**Exercise**. Restate every record word for word, without the pictures.

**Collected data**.
──────────────────────────────
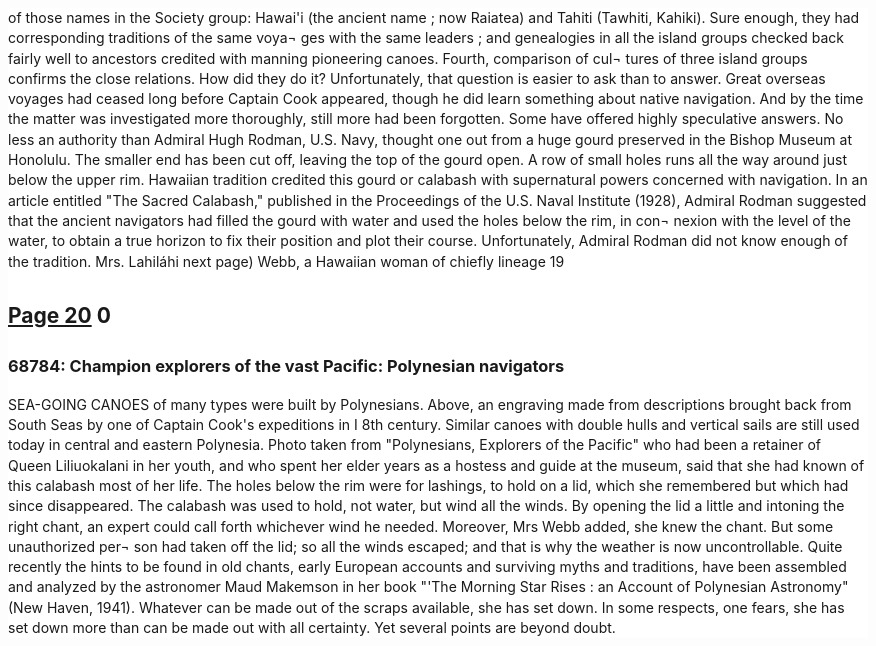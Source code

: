 of those names in the Society group: Hawai'i (the ancient
name ; now Raiatea) and Tahiti (Tawhiti, Kahiki). Sure
enough, they had corresponding traditions of the same voya¬
ges with the same leaders ; and genealogies in all the island
groups checked back fairly well to ancestors credited with
manning pioneering canoes. Fourth, comparison of cul¬
tures of three island groups confirms the close relations.
How did they do it? Unfortunately, that question is easier
to ask than to answer. Great overseas voyages had ceased
long before Captain Cook appeared, though he did learn
something about native navigation. And by the time the
matter was investigated more thoroughly, still more had
been forgotten.
Some have offered highly speculative answers. No less an
authority than Admiral Hugh Rodman, U.S. Navy, thought
one out from a huge gourd preserved in the Bishop Museum
at Honolulu. The smaller end has been cut off, leaving the
top of the gourd open. A row of small holes runs all the
way around just below the upper rim. Hawaiian tradition
credited this gourd or calabash with supernatural powers
concerned with navigation.
In an article entitled "The Sacred Calabash," published
in the Proceedings of the U.S. Naval Institute (1928), Admiral
Rodman suggested that the ancient navigators had filled the
gourd with water and used the holes below the rim, in con¬
nexion with the level of the water, to obtain a true horizon
to fix their position and plot their course.
Unfortunately, Admiral Rodman did not
know enough of the tradition. Mrs. Lahiláhi next page)
Webb, a Hawaiian woman of chiefly lineage
19

## [Page 20](068778engo.pdf#page=20) 0

### 68784: Champion explorers of the vast Pacific: Polynesian navigators

SEA-GOING CANOES of many types were built by Polynesians. Above, an engraving made from descriptions brought back from South Seas by one
of Captain Cook's expeditions in I 8th century. Similar canoes with double hulls and vertical sails are still used today in central and eastern Polynesia.
Photo taken from "Polynesians, Explorers of the Pacific"
who had been a retainer of Queen Liliuokalani in
her youth, and who spent her elder years as a hostess and
guide at the museum, said that she had known of this
calabash most of her life. The holes below the rim were
for lashings, to hold on a lid, which she remembered but
which had since disappeared. The calabash was used to
hold, not water, but wind all the winds. By opening the
lid a little and intoning the right chant, an expert could
call forth whichever wind he needed. Moreover, Mrs Webb
added, she knew the chant. But some unauthorized per¬
son had taken off the lid; so all the winds escaped; and
that is why the weather is now uncontrollable.
Quite recently the hints to be found in old chants, early
European accounts and surviving myths and traditions,
have been assembled and analyzed by the astronomer
Maud Makemson in her book "'The Morning Star Rises :
an Account of Polynesian Astronomy" (New Haven, 1941).
Whatever can be made out of the scraps available, she
has set down. In some respects, one fears, she has set
down more than can be made out with all certainty. Yet
several points are beyond doubt.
──────────────────────────────
**Result**.
Source code

: of those names in the Society group: Hawai'i (the ancient
name ; now Raiatea) and Tahiti (Tawhiti, Kahiki). Sure
enough, they had corresponding traditions of the same voya¬
ges with the same leaders ; and genealogies in all the island
groups checked back fairly well to ancestors credited with
manning pioneering canoes. Fourth, comparison of cul¬
tures of three island groups confirms the close relations.
How did they do it? Unfortunately, that question is easier
to ask than to answer. Great overseas voyages had ceased
long before Captain Cook appeared, though he did learn
something about native navigation. And by the time the
matter was investigated more thoroughly, still more had
been forgotten.
Some have offered highly speculative answers. No less an
authority than Admiral Hugh Rodman, U.S. Navy, thought
one out from a huge gourd preserved in the Bishop Museum
at Honolulu. The smaller end has been cut off, leaving the
top of the gourd open. A row of small holes runs all the
way around just below the upper rim. Hawaiian tradition
credited this gourd or calabash with supernatural powers
concerned with navigation.
In an article entitled "The Sacred Calabash," published
in the Proceedings of the U.S. Naval Institute (1928), Admiral
Rodman suggested that the ancient navigators had filled the
gourd with water and used the holes below the rim, in con¬
nexion with the level of the water, to obtain a true horizon
to fix their position and plot their course.
Unfortunately, Admiral Rodman did not
know enough of the tradition. Mrs. Lahiláhi next page)
Webb, a Hawaiian woman of chiefly lineage
19

## [Page 20](068778engo.pdf#page=20) 0

### 68784: Champion explorers of the vast Pacific: Polynesian navigators

SEA-GOING CANOES of many types were built by Polynesians. Above, an engraving made from descriptions brought back from South Seas by one
of Captain Cook's expeditions in I 8th century. Similar canoes with double hulls and vertical sails are still used today in central and eastern Polynesia.
Photo taken from "Polynesians, Explorers of the Pacific"
who had been a retainer of Queen Liliuokalani in
her youth, and who spent her elder years as a hostess and
guide at the museum, said that she had known of this
calabash most of her life. The holes below the rim were
for lashings, to hold on a lid, which she remembered but
which had since disappeared. The calabash was used to
hold, not water, but wind all the winds. By opening the
lid a little and intoning the right chant, an expert could
call forth whichever wind he needed. Moreover, Mrs Webb
added, she knew the chant. But some unauthorized per¬
son had taken off the lid; so all the winds escaped; and
that is why the weather is now uncontrollable.
Quite recently the hints to be found in old chants, early
European accounts and surviving myths and traditions,
have been assembled and analyzed by the astronomer
Maud Makemson in her book "'The Morning Star Rises :
an Account of Polynesian Astronomy" (New Haven, 1941).
Whatever can be made out of the scraps available, she
has set down. In some respects, one fears, she has set
down more than can be made out with all certainty. Yet
several points are beyond doubt.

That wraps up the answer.